═════ Available data ═════

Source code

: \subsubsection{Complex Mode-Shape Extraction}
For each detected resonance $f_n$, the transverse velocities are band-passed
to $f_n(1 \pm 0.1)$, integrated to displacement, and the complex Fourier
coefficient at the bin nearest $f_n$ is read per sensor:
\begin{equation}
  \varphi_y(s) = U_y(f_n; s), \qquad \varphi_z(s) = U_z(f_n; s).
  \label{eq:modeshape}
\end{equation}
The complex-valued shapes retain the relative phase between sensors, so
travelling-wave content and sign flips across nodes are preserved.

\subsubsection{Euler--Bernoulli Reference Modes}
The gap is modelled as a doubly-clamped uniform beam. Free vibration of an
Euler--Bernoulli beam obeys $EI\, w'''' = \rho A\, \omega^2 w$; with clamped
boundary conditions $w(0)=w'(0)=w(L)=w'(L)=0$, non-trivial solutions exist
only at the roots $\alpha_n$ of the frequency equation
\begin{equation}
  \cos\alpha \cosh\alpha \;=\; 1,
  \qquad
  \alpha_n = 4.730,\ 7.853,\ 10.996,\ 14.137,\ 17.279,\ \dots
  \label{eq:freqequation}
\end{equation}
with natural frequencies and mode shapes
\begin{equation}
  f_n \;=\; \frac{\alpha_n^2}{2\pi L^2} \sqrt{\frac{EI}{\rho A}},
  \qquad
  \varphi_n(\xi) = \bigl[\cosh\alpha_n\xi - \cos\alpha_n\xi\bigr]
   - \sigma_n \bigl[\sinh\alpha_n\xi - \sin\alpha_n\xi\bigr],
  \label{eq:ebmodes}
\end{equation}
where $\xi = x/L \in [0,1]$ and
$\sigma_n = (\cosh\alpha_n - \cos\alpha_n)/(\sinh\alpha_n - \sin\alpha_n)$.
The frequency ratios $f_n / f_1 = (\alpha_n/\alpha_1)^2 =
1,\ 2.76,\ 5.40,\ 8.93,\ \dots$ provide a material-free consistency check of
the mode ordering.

═════

* [Task goal]
Print again each line of the listing above, exactly as it appears.

* [Response area]
Source code

: \subsubsection{Complex Mode-Shape Extraction}
For each detected resonance $f_n$, the transverse velocities are band-passed
to $f_n(1 \pm 0.1)$, integrated to displacement, and the complex Fourier
coefficient at the bin nearest $f_n$ is read per sensor:
\begin{equation}
  \varphi_y(s) = U_y(f_n; s), \qquad \varphi_z(s) = U_z(f_n; s).
  \label{eq:modeshape}
\end{equation}
The complex-valued shapes retain the relative phase between sensors, so
travelling-wave content and sign flips across nodes are preserved.

\subsubsection{Euler--Bernoulli Reference Modes}
The gap is modelled as a doubly-clamped uniform beam. Free vibration of an
Euler--Bernoulli beam obeys $EI\, w'''' = \rho A\, \omega^2 w$; with clamped
boundary conditions $w(0)=w'(0)=w(L)=w'(L)=0$, non-trivial solutions exist
only at the roots $\alpha_n$ of the frequency equation
\begin{equation}
  \cos\alpha \cosh\alpha \;=\; 1,
  \qquad
  \alpha_n = 4.730,\ 7.853,\ 10.996,\ 14.137,\ 17.279,\ \dots
  \label{eq:freqequation}
\end{equation}
with natural frequencies and mode shapes
\begin{equation}
  f_n \;=\; \frac{\alpha_n^2}{2\pi L^2} \sqrt{\frac{EI}{\rho A}},
  \qquad
  \varphi_n(\xi) = \bigl[\cosh\alpha_n\xi - \cos\alpha_n\xi\bigr]
   - \sigma_n \bigl[\sinh\alpha_n\xi - \sin\alpha_n\xi\bigr],
  \label{eq:ebmodes}
\end{equation}
where $\xi = x/L \in [0,1]$ and
$\sigma_n = (\cosh\alpha_n - \cos\alpha_n)/(\sinh\alpha_n - \sin\alpha_n)$.
The frequency ratios $f_n / f_1 = (\alpha_n/\alpha_1)^2 =
1,\ 2.76,\ 5.40,\ 8.93,\ \dots$ provide a material-free consistency check of
the mode ordering.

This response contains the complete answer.